[DATA SUPPLIED — start]

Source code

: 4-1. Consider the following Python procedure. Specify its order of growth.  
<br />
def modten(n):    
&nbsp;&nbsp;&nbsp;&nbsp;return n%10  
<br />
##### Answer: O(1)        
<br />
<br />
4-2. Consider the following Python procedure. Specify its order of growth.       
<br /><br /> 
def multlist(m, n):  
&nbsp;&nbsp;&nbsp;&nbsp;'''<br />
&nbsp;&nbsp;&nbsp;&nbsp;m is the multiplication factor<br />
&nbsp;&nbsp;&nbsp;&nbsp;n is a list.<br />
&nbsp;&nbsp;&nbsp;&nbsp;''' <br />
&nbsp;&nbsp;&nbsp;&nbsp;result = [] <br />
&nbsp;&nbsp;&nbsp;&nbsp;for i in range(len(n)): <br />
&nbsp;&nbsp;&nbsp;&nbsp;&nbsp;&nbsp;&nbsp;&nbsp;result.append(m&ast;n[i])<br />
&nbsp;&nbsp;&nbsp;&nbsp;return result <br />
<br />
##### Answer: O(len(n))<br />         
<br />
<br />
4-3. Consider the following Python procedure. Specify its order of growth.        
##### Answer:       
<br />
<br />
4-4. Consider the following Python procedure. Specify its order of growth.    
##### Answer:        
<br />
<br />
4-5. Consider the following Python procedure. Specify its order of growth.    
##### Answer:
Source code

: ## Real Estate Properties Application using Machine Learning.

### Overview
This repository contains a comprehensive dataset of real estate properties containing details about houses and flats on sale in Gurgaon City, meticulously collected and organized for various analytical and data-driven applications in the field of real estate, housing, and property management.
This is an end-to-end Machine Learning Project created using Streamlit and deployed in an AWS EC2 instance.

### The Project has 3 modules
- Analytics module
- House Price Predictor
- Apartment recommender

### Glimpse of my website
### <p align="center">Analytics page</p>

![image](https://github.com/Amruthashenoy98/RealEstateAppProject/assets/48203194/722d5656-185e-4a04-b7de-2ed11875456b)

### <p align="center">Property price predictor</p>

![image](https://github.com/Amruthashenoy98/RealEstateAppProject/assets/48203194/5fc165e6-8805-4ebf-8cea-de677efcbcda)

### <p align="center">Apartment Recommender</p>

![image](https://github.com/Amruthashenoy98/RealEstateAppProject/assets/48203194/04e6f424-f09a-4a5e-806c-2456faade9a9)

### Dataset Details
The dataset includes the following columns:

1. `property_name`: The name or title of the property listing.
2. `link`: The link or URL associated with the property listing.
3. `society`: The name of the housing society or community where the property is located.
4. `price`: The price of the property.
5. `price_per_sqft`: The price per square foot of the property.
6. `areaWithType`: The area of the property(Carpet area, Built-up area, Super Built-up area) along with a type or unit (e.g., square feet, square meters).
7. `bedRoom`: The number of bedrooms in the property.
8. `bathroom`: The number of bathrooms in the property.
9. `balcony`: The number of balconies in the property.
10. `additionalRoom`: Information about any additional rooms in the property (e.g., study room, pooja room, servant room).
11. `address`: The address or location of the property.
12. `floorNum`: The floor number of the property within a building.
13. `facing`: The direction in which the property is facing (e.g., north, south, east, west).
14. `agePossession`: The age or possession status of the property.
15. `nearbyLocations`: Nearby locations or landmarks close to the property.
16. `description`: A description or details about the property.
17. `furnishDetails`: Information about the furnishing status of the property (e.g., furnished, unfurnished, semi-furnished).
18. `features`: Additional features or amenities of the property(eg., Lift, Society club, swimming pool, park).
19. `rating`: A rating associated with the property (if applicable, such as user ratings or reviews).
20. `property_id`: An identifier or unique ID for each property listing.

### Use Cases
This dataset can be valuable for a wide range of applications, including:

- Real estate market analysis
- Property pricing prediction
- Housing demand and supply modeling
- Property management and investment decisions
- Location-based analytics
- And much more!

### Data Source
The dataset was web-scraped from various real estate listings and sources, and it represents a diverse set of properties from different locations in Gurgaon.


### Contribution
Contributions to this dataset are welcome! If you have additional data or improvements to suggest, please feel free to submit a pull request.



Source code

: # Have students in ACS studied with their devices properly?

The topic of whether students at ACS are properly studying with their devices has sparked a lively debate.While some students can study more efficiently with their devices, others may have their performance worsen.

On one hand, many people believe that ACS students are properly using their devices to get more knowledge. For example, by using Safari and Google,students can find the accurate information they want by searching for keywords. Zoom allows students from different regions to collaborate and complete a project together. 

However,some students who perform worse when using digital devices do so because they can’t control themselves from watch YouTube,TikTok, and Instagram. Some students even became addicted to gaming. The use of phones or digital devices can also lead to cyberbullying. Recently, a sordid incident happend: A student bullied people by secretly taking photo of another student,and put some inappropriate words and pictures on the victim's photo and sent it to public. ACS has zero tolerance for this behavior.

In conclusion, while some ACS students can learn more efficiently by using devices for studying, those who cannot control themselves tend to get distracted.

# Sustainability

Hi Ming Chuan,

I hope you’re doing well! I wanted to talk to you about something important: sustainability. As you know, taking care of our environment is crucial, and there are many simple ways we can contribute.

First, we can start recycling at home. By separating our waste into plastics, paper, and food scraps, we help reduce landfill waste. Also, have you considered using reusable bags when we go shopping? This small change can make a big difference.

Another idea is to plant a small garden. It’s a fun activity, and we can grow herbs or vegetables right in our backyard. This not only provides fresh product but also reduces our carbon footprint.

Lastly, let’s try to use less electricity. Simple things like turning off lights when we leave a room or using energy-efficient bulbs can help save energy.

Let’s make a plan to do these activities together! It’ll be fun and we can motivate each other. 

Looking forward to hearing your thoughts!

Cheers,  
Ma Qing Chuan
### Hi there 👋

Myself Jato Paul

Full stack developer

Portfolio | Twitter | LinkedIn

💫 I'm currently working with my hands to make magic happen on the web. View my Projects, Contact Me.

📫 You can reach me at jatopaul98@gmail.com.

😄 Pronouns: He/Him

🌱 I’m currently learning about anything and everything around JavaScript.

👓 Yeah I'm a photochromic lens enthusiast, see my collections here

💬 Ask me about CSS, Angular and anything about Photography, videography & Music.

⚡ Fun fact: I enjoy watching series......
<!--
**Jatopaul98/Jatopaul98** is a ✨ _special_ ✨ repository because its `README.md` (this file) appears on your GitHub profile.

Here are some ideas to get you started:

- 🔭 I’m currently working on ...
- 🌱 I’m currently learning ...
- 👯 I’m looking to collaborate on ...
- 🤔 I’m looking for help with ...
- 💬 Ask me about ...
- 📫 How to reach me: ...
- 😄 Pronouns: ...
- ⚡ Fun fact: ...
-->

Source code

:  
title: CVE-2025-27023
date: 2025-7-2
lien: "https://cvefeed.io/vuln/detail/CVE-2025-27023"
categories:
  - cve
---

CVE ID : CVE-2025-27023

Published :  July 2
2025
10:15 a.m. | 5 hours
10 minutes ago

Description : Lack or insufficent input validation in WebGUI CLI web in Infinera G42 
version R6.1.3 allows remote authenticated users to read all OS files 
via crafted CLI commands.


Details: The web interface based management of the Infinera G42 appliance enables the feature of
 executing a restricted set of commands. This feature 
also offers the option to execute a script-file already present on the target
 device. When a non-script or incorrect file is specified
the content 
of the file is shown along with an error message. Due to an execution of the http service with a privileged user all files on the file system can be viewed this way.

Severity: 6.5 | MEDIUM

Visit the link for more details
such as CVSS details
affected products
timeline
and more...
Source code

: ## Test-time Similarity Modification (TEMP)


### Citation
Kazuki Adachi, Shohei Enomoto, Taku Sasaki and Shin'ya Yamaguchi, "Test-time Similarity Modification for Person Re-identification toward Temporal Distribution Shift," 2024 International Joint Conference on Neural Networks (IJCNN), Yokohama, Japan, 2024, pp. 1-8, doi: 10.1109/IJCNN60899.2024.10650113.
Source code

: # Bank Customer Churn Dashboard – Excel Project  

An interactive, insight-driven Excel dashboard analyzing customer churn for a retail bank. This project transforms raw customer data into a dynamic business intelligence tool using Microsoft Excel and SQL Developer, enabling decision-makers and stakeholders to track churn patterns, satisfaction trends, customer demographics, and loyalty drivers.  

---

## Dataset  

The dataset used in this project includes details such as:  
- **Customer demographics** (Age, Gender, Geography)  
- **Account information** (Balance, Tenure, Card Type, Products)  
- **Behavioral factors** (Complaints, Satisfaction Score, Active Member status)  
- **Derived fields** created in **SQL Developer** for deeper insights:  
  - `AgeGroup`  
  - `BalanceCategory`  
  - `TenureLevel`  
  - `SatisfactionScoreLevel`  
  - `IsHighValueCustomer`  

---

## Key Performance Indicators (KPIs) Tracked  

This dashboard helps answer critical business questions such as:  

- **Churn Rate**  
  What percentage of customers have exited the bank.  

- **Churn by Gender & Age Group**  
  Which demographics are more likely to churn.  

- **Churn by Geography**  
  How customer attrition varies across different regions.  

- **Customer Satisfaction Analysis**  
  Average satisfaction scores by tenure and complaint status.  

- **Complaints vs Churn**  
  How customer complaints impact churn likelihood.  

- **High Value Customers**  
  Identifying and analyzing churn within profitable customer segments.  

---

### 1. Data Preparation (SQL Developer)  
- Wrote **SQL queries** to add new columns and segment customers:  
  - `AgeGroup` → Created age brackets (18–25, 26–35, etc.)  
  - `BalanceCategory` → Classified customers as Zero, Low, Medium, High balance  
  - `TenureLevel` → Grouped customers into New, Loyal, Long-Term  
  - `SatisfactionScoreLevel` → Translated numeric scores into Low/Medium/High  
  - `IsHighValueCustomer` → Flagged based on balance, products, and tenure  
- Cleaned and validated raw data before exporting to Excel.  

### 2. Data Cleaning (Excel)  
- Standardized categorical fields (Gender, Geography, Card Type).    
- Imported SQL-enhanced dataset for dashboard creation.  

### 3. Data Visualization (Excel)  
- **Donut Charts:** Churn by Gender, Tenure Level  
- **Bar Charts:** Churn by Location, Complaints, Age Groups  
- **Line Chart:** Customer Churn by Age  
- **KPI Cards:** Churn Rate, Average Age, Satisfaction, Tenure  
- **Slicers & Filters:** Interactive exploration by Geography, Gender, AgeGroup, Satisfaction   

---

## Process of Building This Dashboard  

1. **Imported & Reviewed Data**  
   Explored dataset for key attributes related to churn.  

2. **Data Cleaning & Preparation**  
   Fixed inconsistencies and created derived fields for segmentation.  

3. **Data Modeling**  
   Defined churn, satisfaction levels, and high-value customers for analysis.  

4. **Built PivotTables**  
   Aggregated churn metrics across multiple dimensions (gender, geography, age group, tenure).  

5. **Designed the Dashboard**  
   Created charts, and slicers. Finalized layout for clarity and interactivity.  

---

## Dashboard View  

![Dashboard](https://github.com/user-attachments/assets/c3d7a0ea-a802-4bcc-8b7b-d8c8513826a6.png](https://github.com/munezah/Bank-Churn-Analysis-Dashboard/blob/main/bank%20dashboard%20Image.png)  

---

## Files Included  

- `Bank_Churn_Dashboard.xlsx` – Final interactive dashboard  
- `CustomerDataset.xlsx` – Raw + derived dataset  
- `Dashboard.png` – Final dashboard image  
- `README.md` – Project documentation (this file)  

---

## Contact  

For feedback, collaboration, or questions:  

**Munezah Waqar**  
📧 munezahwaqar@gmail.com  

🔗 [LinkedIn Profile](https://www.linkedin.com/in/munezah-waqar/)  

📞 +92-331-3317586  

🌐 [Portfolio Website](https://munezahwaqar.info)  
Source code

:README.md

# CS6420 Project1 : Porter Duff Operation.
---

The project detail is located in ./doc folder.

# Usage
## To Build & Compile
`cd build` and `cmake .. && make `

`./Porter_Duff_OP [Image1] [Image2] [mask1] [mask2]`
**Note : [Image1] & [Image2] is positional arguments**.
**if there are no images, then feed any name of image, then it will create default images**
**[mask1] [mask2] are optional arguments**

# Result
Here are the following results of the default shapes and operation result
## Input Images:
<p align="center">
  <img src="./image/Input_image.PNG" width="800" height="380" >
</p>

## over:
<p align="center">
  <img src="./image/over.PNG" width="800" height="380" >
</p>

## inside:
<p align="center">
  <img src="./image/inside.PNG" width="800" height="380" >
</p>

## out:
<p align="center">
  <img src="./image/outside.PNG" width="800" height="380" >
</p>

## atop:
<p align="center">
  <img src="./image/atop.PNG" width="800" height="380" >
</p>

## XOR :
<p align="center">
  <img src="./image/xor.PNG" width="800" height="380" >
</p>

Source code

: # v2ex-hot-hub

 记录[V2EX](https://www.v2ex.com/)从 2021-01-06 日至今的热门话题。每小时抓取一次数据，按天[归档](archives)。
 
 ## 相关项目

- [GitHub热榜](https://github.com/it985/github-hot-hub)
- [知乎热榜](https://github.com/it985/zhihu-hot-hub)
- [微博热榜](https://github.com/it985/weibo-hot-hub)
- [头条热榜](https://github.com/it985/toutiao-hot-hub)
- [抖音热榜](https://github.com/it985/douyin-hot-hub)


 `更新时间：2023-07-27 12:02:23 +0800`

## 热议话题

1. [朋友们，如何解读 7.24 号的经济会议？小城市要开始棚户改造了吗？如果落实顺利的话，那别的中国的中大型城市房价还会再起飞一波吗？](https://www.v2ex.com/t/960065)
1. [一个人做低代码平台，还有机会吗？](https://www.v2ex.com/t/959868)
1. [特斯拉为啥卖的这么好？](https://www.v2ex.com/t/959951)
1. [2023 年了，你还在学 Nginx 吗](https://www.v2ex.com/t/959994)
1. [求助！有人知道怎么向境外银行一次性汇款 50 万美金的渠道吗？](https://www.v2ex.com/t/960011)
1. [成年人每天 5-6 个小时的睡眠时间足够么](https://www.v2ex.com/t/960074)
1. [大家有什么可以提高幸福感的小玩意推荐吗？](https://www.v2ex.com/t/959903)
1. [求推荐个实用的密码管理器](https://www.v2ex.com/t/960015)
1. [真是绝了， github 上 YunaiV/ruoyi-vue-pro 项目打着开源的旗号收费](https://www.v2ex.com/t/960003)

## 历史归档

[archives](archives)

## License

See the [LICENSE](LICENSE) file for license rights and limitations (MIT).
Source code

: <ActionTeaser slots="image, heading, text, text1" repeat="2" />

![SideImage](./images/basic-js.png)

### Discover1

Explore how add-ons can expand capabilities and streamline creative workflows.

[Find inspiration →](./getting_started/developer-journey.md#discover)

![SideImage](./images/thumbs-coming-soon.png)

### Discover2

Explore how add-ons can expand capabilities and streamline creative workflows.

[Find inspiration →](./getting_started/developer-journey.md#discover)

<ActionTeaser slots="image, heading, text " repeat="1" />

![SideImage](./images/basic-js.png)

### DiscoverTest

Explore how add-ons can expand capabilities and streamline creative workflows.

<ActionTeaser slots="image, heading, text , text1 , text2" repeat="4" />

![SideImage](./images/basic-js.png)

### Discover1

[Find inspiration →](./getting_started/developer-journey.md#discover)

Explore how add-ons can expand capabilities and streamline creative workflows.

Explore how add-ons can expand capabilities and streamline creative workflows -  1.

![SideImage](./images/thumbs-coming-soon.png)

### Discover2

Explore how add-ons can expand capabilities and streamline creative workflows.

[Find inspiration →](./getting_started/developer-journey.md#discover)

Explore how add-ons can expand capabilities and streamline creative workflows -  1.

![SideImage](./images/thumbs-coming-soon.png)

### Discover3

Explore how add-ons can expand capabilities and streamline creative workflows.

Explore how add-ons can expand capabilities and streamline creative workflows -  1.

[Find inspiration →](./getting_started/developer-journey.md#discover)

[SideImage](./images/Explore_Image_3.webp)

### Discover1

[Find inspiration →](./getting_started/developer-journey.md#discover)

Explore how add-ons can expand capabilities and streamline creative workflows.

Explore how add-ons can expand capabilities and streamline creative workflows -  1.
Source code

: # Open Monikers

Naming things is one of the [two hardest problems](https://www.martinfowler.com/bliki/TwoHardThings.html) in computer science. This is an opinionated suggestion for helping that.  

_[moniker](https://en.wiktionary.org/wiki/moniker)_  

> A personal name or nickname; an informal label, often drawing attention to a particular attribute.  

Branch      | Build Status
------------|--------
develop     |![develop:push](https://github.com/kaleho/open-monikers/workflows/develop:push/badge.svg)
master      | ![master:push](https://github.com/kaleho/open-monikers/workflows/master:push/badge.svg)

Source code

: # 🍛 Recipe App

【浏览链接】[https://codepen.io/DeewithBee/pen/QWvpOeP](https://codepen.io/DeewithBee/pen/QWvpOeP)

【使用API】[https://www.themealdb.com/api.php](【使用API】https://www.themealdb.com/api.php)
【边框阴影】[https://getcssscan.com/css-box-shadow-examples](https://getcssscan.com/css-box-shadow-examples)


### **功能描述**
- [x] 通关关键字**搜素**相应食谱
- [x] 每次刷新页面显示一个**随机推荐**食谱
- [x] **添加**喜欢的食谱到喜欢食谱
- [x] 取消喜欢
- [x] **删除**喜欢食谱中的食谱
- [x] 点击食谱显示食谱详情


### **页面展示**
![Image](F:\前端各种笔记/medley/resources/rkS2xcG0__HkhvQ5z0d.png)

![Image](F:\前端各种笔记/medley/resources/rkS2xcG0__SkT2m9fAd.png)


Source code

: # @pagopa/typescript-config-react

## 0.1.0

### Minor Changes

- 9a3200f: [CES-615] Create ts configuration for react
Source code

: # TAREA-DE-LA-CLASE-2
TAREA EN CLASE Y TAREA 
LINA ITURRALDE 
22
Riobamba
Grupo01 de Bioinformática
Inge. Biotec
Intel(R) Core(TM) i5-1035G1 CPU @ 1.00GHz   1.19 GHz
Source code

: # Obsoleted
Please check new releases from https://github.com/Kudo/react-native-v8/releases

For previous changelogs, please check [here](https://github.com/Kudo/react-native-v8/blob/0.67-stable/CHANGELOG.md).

[DATA SUPPLIED — finish]

- TASK DETAILS: State in a single number how many lines in the data include the word "properly".

- TASK OUTPUT: 3